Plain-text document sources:

....................

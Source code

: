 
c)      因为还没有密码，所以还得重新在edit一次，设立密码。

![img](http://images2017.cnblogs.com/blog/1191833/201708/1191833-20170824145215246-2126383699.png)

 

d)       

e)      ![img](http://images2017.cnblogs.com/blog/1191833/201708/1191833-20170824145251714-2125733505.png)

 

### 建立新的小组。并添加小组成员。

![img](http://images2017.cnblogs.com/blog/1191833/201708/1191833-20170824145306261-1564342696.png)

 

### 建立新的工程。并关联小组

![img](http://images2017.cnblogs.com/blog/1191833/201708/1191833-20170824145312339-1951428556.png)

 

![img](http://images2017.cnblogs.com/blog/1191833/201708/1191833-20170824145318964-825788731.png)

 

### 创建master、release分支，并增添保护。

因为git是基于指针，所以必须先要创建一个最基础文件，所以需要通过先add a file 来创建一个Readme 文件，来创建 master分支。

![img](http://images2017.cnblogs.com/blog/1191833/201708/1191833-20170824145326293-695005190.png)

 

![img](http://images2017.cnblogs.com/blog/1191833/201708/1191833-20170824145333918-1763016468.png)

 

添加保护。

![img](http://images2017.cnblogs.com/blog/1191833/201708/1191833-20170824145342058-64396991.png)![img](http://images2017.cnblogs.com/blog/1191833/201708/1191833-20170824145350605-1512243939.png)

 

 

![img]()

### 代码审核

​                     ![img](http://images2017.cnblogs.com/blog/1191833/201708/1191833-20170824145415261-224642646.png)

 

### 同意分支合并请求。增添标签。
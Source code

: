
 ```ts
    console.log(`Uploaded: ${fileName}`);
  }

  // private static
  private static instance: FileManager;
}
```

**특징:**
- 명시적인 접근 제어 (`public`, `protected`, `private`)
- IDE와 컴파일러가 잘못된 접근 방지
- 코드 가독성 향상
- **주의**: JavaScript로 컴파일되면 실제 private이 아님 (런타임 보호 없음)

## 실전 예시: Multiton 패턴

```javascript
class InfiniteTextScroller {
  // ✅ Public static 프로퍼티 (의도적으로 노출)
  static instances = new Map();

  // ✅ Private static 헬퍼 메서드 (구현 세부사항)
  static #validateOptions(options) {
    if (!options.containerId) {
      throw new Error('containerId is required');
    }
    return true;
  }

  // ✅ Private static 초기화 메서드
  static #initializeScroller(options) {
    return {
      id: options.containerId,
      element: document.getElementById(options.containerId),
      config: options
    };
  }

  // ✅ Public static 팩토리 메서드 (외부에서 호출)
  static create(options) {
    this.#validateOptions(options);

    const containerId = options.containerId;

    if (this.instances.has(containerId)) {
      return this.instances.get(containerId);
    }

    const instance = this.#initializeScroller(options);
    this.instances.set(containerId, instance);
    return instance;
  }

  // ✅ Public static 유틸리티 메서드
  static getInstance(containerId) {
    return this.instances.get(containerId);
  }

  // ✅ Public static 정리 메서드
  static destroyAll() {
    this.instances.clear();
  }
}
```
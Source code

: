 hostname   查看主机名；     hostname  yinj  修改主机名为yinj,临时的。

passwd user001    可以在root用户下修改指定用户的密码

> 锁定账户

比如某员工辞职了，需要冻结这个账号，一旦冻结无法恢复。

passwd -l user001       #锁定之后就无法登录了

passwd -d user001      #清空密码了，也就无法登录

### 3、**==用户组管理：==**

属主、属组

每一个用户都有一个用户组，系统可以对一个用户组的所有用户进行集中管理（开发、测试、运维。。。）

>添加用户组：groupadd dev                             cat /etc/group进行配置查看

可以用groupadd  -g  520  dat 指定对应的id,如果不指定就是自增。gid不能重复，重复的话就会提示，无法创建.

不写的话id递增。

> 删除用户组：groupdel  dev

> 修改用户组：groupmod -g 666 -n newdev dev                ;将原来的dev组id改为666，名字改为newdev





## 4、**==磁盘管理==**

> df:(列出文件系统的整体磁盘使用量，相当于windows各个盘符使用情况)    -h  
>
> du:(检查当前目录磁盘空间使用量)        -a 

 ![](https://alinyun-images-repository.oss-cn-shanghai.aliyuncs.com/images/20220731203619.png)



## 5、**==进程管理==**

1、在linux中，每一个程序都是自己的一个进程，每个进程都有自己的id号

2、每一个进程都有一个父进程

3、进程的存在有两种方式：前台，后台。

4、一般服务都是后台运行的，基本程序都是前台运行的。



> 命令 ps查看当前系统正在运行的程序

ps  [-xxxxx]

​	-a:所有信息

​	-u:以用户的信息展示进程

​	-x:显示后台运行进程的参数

....................

When a line among the entries contains "initializeScroller", pull that line out.

  static #initializeScroller(options) {
    const instance = this.#initializeScroller(options);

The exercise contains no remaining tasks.